* _Try it_
An exact copy of the data below is needed; please leave out any pictures.
*** Data to use ***
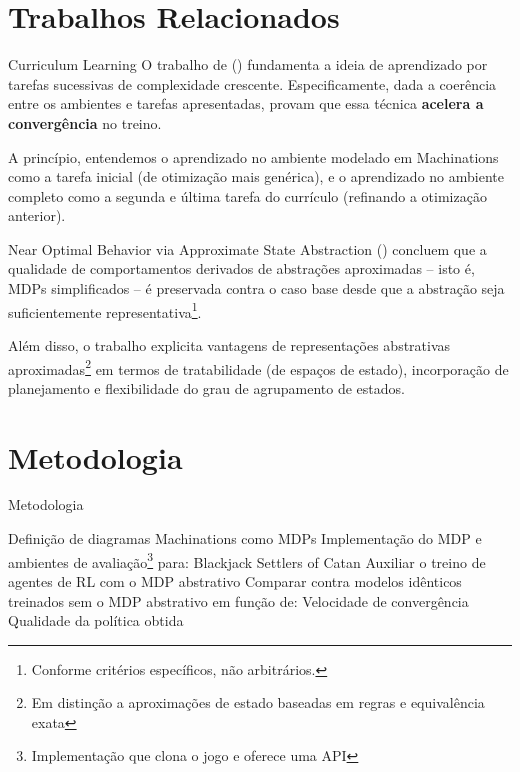 \documentclass[aspectratio=169]{beamer}
\begin{document}
\section{Trabalhos Relacionados}
\begin{frame}{Curriculum Learning}
    O trabalho de \citeauthor{curriculum-learning} (\citeyear{curriculum-learning}) fundamenta a ideia de aprendizado por tarefas sucessivas de complexidade crescente. Especificamente, dada a coerência entre os ambientes e tarefas apresentadas, \citeauthor{curriculum-learning} provam que essa técnica \textbf{acelera a convergência} no treino.

    A princípio, entendemos o aprendizado no ambiente modelado em Machinations como a tarefa inicial (de otimização mais genérica), e o aprendizado no ambiente completo como a segunda e última tarefa do currículo (refinando a otimização anterior).
\end{frame}
\begin{frame}{Near Optimal Behavior via Approximate State Abstraction}
    \citeauthor{approximate-state-abstraction} (\citeyear{approximate-state-abstraction}) concluem que a qualidade de comportamentos derivados de abstrações aproximadas -- isto é, MDPs simplificados -- é preservada contra o caso base desde que a abstração seja suficientemente representativa\footnote{Conforme critérios específicos, não arbitrários.}.

    Além disso, o trabalho explicita vantagens de representações abstrativas aproximadas\footnote{Em distinção a aproximações de estado baseadas em regras e equivalência exata} em termos de tratabilidade (de espaços de estado), incorporação de planejamento e flexibilidade do grau de agrupamento de estados.
\end{frame}


\section{Metodologia}

\begin{frame}{Metodologia}
    \begin{outline}[enumerate]
	\1 Definição de diagramas Machinations como MDPs
	\1 Implementação do MDP e ambientes de avaliação\footnote{Implementação que clona o jogo e oferece uma API} para:
            \2 Blackjack
            \2 Settlers of Catan
	\1 Auxiliar o treino de agentes de RL com o MDP abstrativo
	\1 Comparar contra modelos idênticos treinados sem o MDP abstrativo em função de:
	    \2 Velocidade de convergência
	    \2 Qualidade da política obtida
    \end{outline}
\end{frame}
\end{document}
*** End of Data to use ***
* _Solution for this task_
 \documentclass[aspectratio=169]{beamer}
\begin{document}
\section{Trabalhos Relacionados}
\begin{frame}{Curriculum Learning}
    O trabalho de \citeauthor{curriculum-learning} (\citeyear{curriculum-learning}) fundamenta a ideia de aprendizado por tarefas sucessivas de complexidade crescente. Especificamente, dada a coerência entre os ambientes e tarefas apresentadas, \citeauthor{curriculum-learning} provam que essa técnica \textbf{acelera a convergência} no treino.

    A princípio, entendemos o aprendizado no ambiente modelado em Machinations como a tarefa inicial (de otimização mais genérica), e o aprendizado no ambiente completo como a segunda e última tarefa do currículo (refinando a otimização anterior).
\end{frame}
\begin{frame}{Near Optimal Behavior via Approximate State Abstraction}
    \citeauthor{approximate-state-abstraction} (\citeyear{approximate-state-abstraction}) concluem que a qualidade de comportamentos derivados de abstrações aproximadas -- isto é, MDPs simplificados -- é preservada contra o caso base desde que a abstração seja suficientemente representativa\footnote{Conforme critérios específicos, não arbitrários.}.

    Além disso, o trabalho explicita vantagens de representações abstrativas aproximadas\footnote{Em distinção a aproximações de estado baseadas em regras e equivalência exata} em termos de tratabilidade (de espaços de estado), incorporação de planejamento e flexibilidade do grau de agrupamento de estados.
\end{frame}


\section{Metodologia}

\begin{frame}{Metodologia}
    \begin{outline}[enumerate]
	\1 Definição de diagramas Machinations como MDPs
	\1 Implementação do MDP e ambientes de avaliação\footnote{Implementação que clona o jogo e oferece uma API} para:
            \2 Blackjack
            \2 Settlers of Catan
	\1 Auxiliar o treino de agentes de RL com o MDP abstrativo
	\1 Comparar contra modelos idênticos treinados sem o MDP abstrativo em função de:
	    \2 Velocidade de convergência
	    \2 Qualidade da política obtida
    \end{outline}
\end{frame}
\end{document}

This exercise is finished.